To hear an acidulous Mahathir tell it, the forces of globalization are out to destroy midsize countries such as Malaysia. "There are so many corporate giants hiding their teeth and intent on gobbling us up," he told foreign businessmen in a June 27 speech. "The second great Asian colonialism is upon us."
SINGAPORE STING. If only. Malaysia drew applications for just $1.5 billion in foreign direct investment in the first five months of this year, far off the pace of 2000, when it got $8 billion. So far this year, Penang, the nation's electronics hub, has shed 8,000 jobs. Malaysia can't blame it all on the U.S. tech bust. From 1997 to 1999, members of the Malaysian-American Electronics Industry Assn., which includes Intel, Seagate, and Motorola, kept employment flat at 60,000, and cut investment by half.

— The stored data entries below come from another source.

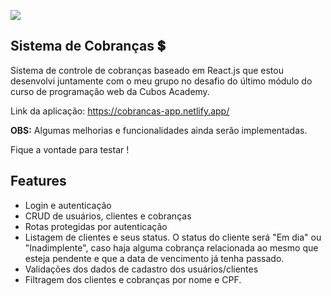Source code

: ![](https://i.imgur.com/xG74tOh.png)

## Sistema de Cobranças 💲
Sistema de controle de cobranças baseado em React.js que estou desenvolvi juntamente com o meu grupo no desafio do último módulo do curso de programação web da Cubos Academy.

Link da aplicação: https://cobrancas-app.netlify.app/

**OBS:** Algumas melhorias e funcionalidades ainda serão implementadas.

Fique a vontade para testar !
## Features
* Login e autenticação
* CRUD de usuários, clientes e cobranças
* Rotas protegidas por autenticação
* Listagem de clientes e seus status. O status do cliente será "Em dia" ou "Inadimplente", caso haja alguma cobrança relacionada ao mesmo que esteja pendente e que a data de vencimento já tenha passado.
* Validações dos dados de cadastro dos usuários/clientes
* Filtragem dos clientes e cobranças por nome e CPF.
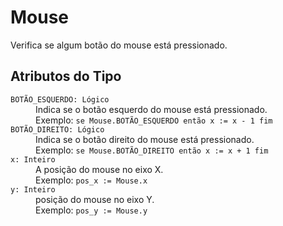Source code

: # Mouse

Verifica se algum botão do mouse está pressionado.

## Atributos do Tipo
<dl>
<dt><code>BOTÃO_ESQUERDO: Lógico</code></dt>
  <dd>Indica se o botão esquerdo do mouse está pressionado.<br>
  Exemplo: <code>se Mouse.BOTÃO_ESQUERDO então x := x - 1 fim</code></dd>
<dt><code>BOTÃO_DIREITO: Lógico</code></dt>
  <dd>Indica se o botão direito do mouse está pressionado.<br>
  Exemplo: <code>se Mouse.BOTÃO_DIREITO então x := x + 1 fim</code></dd>
<dt><code>x: Inteiro</code></dt>
  <dd>A posição do mouse no eixo X.<br>
  Exemplo: <code>pos_x := Mouse.x</code></dd> 
<dt><code>y: Inteiro</code></dt>
  <dd> posição do mouse no eixo Y.<br>
  Exemplo: <code>pos_y := Mouse.y</code></dd>
</dl>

Meanwhile, neighboring Singapore is snaring huge projects--despite much higher wages. In December, Taiwan's United Microelectronics Corp. said it will build a $3.6 billion semiconductor plant. Toshiba Corp. and Matsushita Electronic Industrial Co. plan a $1 billion liquid-crystal display factory. Why Singapore? "It's about political stability," says
Richard Gabrys, vice-chairman of Deloitte & Touche. "We hear it everywhere from companies these days." Others are skipping Southeast Asia altogether and building modern factories in China.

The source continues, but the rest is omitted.